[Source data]

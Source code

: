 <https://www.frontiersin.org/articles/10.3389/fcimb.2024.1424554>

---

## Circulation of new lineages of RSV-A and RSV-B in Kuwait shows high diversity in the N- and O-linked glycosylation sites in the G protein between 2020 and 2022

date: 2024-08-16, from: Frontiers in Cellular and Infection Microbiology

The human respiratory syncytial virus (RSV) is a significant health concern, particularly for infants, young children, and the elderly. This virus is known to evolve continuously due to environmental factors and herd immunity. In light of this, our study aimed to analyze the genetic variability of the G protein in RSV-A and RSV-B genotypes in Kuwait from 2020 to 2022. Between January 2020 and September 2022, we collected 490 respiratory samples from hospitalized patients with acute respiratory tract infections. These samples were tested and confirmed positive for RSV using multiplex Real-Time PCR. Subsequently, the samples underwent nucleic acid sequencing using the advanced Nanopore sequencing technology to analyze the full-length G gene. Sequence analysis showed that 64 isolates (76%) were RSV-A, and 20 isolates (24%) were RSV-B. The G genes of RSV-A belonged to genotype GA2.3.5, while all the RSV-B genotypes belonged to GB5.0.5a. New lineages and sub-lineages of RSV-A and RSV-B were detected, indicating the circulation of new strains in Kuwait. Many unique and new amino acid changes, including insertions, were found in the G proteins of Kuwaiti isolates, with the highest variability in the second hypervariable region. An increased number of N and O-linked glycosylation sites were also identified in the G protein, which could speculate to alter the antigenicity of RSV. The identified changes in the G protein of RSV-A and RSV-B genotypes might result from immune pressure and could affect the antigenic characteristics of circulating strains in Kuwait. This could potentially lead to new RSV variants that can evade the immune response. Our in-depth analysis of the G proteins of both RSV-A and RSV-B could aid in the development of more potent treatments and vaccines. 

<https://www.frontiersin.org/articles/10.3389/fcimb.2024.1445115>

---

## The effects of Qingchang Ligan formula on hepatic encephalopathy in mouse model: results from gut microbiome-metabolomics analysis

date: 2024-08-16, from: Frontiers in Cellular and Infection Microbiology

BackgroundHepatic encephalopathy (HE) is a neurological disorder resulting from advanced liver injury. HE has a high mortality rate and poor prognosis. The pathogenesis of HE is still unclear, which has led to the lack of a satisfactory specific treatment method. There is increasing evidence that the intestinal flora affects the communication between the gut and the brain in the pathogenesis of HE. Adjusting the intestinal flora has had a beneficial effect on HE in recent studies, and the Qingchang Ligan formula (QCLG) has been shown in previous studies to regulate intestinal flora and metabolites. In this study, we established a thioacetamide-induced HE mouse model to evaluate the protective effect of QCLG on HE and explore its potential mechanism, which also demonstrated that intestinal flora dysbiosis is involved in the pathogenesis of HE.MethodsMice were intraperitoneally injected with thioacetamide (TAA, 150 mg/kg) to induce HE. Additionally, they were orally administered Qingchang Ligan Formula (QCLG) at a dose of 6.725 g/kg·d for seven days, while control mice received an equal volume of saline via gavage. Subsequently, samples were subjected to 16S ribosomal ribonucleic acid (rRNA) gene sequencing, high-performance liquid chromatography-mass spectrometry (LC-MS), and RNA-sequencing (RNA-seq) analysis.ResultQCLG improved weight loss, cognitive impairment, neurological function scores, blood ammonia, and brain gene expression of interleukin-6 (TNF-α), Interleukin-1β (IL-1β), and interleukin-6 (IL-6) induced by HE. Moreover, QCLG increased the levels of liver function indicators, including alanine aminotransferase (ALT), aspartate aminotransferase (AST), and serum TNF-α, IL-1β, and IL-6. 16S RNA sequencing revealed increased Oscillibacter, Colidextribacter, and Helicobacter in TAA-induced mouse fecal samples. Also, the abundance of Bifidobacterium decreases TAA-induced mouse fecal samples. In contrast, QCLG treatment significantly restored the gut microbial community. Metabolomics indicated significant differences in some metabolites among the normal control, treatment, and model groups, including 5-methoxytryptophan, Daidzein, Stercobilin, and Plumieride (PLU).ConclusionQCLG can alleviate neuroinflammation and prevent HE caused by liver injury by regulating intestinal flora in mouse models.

• [Task to complete]: The data above is to be returned exactly, with nothing altered.

• [Answer space]:
Source code

: <https://www.frontiersin.org/articles/10.3389/fcimb.2024.1424554>

---

## Circulation of new lineages of RSV-A and RSV-B in Kuwait shows high diversity in the N- and O-linked glycosylation sites in the G protein between 2020 and 2022

date: 2024-08-16, from: Frontiers in Cellular and Infection Microbiology

The human respiratory syncytial virus (RSV) is a significant health concern, particularly for infants, young children, and the elderly. This virus is known to evolve continuously due to environmental factors and herd immunity. In light of this, our study aimed to analyze the genetic variability of the G protein in RSV-A and RSV-B genotypes in Kuwait from 2020 to 2022. Between January 2020 and September 2022, we collected 490 respiratory samples from hospitalized patients with acute respiratory tract infections. These samples were tested and confirmed positive for RSV using multiplex Real-Time PCR. Subsequently, the samples underwent nucleic acid sequencing using the advanced Nanopore sequencing technology to analyze the full-length G gene. Sequence analysis showed that 64 isolates (76%) were RSV-A, and 20 isolates (24%) were RSV-B. The G genes of RSV-A belonged to genotype GA2.3.5, while all the RSV-B genotypes belonged to GB5.0.5a. New lineages and sub-lineages of RSV-A and RSV-B were detected, indicating the circulation of new strains in Kuwait. Many unique and new amino acid changes, including insertions, were found in the G proteins of Kuwaiti isolates, with the highest variability in the second hypervariable region. An increased number of N and O-linked glycosylation sites were also identified in the G protein, which could speculate to alter the antigenicity of RSV. The identified changes in the G protein of RSV-A and RSV-B genotypes might result from immune pressure and could affect the antigenic characteristics of circulating strains in Kuwait. This could potentially lead to new RSV variants that can evade the immune response. Our in-depth analysis of the G proteins of both RSV-A and RSV-B could aid in the development of more potent treatments and vaccines. 

<https://www.frontiersin.org/articles/10.3389/fcimb.2024.1445115>

---

## The effects of Qingchang Ligan formula on hepatic encephalopathy in mouse model: results from gut microbiome-metabolomics analysis

date: 2024-08-16, from: Frontiers in Cellular and Infection Microbiology

BackgroundHepatic encephalopathy (HE) is a neurological disorder resulting from advanced liver injury. HE has a high mortality rate and poor prognosis. The pathogenesis of HE is still unclear, which has led to the lack of a satisfactory specific treatment method. There is increasing evidence that the intestinal flora affects the communication between the gut and the brain in the pathogenesis of HE. Adjusting the intestinal flora has had a beneficial effect on HE in recent studies, and the Qingchang Ligan formula (QCLG) has been shown in previous studies to regulate intestinal flora and metabolites. In this study, we established a thioacetamide-induced HE mouse model to evaluate the protective effect of QCLG on HE and explore its potential mechanism, which also demonstrated that intestinal flora dysbiosis is involved in the pathogenesis of HE.MethodsMice were intraperitoneally injected with thioacetamide (TAA, 150 mg/kg) to induce HE. Additionally, they were orally administered Qingchang Ligan Formula (QCLG) at a dose of 6.725 g/kg·d for seven days, while control mice received an equal volume of saline via gavage. Subsequently, samples were subjected to 16S ribosomal ribonucleic acid (rRNA) gene sequencing, high-performance liquid chromatography-mass spectrometry (LC-MS), and RNA-sequencing (RNA-seq) analysis.ResultQCLG improved weight loss, cognitive impairment, neurological function scores, blood ammonia, and brain gene expression of interleukin-6 (TNF-α), Interleukin-1β (IL-1β), and interleukin-6 (IL-6) induced by HE. Moreover, QCLG increased the levels of liver function indicators, including alanine aminotransferase (ALT), aspartate aminotransferase (AST), and serum TNF-α, IL-1β, and IL-6. 16S RNA sequencing revealed increased Oscillibacter, Colidextribacter, and Helicobacter in TAA-induced mouse fecal samples. Also, the abundance of Bifidobacterium decreases TAA-induced mouse fecal samples. In contrast, QCLG treatment significantly restored the gut microbial community. Metabolomics indicated significant differences in some metabolites among the normal control, treatment, and model groups, including 5-methoxytryptophan, Daidzein, Stercobilin, and Plumieride (PLU).ConclusionQCLG can alleviate neuroinflammation and prevent HE caused by liver injury by regulating intestinal flora in mouse models.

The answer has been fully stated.